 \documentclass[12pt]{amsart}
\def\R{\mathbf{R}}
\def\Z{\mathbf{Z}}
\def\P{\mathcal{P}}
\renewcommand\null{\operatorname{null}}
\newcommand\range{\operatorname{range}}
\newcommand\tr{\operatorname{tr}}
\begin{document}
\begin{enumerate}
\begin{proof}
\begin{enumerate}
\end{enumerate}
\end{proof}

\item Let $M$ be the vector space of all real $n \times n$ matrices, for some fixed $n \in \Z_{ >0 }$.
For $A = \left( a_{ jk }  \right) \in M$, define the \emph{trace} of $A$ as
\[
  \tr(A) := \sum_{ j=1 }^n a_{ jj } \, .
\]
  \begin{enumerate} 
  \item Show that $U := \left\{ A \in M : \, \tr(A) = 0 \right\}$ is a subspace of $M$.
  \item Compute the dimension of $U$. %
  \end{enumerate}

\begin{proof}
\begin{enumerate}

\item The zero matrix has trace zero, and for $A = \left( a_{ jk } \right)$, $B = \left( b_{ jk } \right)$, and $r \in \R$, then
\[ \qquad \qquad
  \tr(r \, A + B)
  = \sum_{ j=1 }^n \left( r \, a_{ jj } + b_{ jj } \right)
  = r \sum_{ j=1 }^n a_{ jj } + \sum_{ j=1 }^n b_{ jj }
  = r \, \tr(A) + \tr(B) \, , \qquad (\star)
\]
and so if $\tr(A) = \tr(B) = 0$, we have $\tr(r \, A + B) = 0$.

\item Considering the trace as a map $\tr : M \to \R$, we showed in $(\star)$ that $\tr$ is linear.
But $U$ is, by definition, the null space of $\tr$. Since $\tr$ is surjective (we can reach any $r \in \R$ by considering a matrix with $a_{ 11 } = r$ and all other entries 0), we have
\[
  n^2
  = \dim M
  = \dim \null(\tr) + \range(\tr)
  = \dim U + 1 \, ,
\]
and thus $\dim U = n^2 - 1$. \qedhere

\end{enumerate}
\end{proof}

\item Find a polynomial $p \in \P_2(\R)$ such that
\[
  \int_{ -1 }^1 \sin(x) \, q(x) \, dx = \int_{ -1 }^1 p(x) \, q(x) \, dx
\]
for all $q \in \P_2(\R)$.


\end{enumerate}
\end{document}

● ● ● ● ●

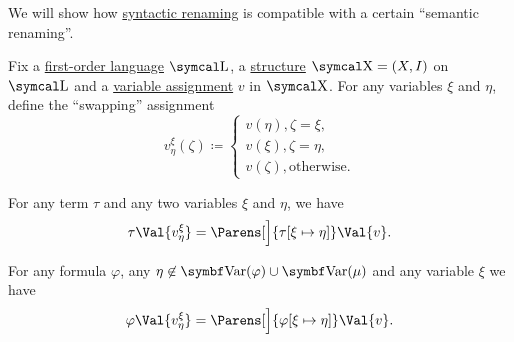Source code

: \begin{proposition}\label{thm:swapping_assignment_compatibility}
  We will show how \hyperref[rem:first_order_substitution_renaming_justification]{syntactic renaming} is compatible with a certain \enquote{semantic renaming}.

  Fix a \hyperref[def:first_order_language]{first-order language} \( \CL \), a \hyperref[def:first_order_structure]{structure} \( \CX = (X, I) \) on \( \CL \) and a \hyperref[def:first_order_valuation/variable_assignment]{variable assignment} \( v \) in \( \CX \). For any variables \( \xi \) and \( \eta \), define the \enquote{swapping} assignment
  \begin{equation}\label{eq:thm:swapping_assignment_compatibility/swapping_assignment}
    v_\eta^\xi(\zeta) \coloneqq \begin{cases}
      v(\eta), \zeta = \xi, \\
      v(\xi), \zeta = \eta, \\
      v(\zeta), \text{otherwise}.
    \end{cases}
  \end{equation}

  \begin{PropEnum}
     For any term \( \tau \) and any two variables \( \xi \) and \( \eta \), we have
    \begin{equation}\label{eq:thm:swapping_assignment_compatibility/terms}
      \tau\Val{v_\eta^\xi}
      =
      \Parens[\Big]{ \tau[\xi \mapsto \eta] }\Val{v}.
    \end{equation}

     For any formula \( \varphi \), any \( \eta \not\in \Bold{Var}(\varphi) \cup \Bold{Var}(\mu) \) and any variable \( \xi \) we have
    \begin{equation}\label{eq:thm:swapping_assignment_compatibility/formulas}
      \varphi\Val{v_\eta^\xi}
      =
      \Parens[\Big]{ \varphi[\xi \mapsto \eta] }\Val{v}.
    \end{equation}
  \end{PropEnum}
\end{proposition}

● ● ● ● ●

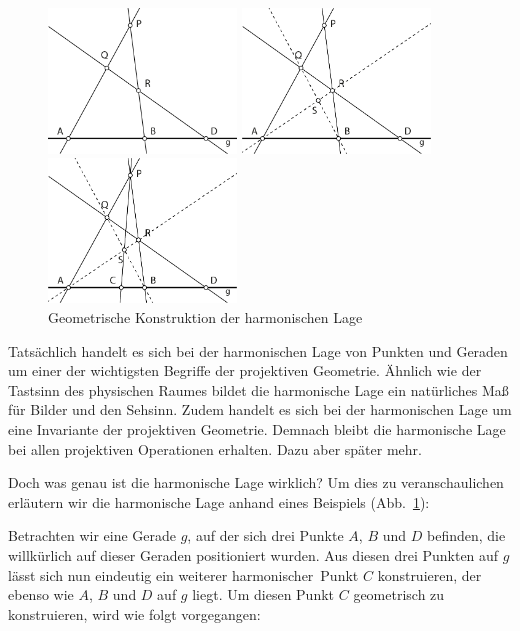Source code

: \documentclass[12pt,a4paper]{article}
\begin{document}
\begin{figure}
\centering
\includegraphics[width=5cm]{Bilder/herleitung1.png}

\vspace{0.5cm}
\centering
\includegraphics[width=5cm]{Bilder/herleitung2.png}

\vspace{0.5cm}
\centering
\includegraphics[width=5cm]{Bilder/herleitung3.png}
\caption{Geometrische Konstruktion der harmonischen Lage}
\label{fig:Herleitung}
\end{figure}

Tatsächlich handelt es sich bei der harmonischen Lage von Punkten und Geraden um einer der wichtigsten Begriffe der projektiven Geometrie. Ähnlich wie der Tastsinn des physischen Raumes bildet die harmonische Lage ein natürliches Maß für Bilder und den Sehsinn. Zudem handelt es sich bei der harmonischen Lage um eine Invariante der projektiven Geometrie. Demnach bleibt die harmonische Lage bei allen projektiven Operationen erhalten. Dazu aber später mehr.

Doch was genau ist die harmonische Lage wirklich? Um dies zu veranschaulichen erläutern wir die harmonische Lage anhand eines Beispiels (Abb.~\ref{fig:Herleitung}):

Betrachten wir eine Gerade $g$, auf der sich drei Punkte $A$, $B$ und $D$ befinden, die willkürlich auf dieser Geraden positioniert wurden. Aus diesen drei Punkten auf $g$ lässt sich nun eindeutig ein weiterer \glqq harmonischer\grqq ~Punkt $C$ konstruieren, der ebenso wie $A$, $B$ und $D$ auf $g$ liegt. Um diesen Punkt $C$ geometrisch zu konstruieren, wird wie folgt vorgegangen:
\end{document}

● ● ● ● ●

**YOUR ASSIGNMENT**
Each line of the entries where the string "with" occurs should be shown.

**RESULT FOR THIS TASK**
But $U$ is, by definition, the null space of $\tr$. Since $\tr$ is surjective (we can reach any $r \in \R$ by considering a matrix with $a_{ 11 } = r$ and all other entries 0), we have
  We will show how \hyperref[rem:first_order_substitution_renaming_justification]{syntactic renaming} is compatible with a certain \enquote{semantic renaming}.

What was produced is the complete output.